Kerdeman herself begins the list in the final section of her paper, where she mentions two features of Aristotle’s account which give her pause: First, the assumption that the affects of environment are cumulative and irreversible; and, second, the assumption that some ends are undeniably good. My list includes the second of these, some matters related to it, and some apparent features of Kerdeman’s position which give me pause. I begin with the latter.

First, it is a mistake to assume that akrasia is only or primarily a moral problem. A man acting against his own best judgment does not always act immorally. If his best judgment is not in the interests of the good, then his akratic action may in a sense be more moral than an action consistent with his best judgment.
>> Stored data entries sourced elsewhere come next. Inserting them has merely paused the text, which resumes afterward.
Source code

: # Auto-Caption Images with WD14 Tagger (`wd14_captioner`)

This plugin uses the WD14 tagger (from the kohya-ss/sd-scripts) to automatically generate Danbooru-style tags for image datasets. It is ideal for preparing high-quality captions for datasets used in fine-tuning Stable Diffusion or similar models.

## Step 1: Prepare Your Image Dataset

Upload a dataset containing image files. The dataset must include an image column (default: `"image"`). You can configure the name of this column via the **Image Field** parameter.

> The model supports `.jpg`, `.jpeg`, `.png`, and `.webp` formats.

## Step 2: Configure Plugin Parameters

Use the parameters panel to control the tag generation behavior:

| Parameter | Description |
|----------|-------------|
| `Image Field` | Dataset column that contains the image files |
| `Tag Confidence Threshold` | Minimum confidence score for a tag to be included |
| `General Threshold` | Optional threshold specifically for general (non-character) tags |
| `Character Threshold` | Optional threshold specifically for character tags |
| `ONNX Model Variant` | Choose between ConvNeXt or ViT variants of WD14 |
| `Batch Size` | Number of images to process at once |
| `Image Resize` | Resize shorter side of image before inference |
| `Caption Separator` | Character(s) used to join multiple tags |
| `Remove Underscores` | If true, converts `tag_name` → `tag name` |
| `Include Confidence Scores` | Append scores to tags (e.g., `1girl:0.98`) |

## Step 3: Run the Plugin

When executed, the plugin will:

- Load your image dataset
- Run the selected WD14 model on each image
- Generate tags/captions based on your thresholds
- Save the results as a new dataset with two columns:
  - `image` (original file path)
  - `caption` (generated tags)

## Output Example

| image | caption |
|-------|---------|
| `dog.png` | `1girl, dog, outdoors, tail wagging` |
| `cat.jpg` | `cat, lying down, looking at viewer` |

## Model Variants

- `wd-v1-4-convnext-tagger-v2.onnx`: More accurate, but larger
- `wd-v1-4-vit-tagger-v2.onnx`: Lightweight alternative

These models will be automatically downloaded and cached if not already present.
Amelie Rorty gives the example of the Mafioso who, against his own better judgment, just cannot bring himself to shoot the Godfather’s competitor.1 She reminds us that in the wake of Freud, Dostoevsky, and Nietzsche we can no longer take for granted the view that agents are essentially motivated by a conception of what is good.

Second, it is a mistake to assume that the only or primary task of moral education is to address the problem of akrasia. I do not think that Kerdeman makes this mistake. What she claims, following Aristotle, is that the phenomenon of akrasia presents a special challenge to moral education. Certainly it presents a challenge, but in what sense is it supposed to be special? Newsweek’s conclusion supplies a clue: “Knowing what’s right is easy. It’s doing what’s right that’s hard.” Presumably the special challenge for educators is to get people to do what’s right and not simply to know what’s right. But, as Kerdeman herself points out in her concluding paragraph, knowing what’s right isn’t easy, especially in a pluralistic society. She thus suggests that a central task for moral education today is to “engage everyone involved in defining just what ‘the good’ means.”

Third, it is a mistake to assume, as Kerdeman appears to, that pluralism is the main reason why it is not easy to know what is right. To make my point I return to Aristotle’s analysis. Aristotle says that akrasia is a form of practical judgment gone wrong. Practical judgment can go wrong in several ways, not all akratic and any of which could lead us to act wrongly. For instance, we may do the wrong thing because we are insufficiently attuned to the fine details of a situation or because we do not always properly know what we are doing. While habituation of the right kind may be crucial in developing those virtues of character which are the mainstay of right action, right action also requires a proper judgment of the situation and of the conflicting concerns that have bearing on it. Or to put it differently, right action calls for both the virtues of character and the virtues of intellect. The chief virtue of intellect, on Aristotle’s view, is practical wisdom.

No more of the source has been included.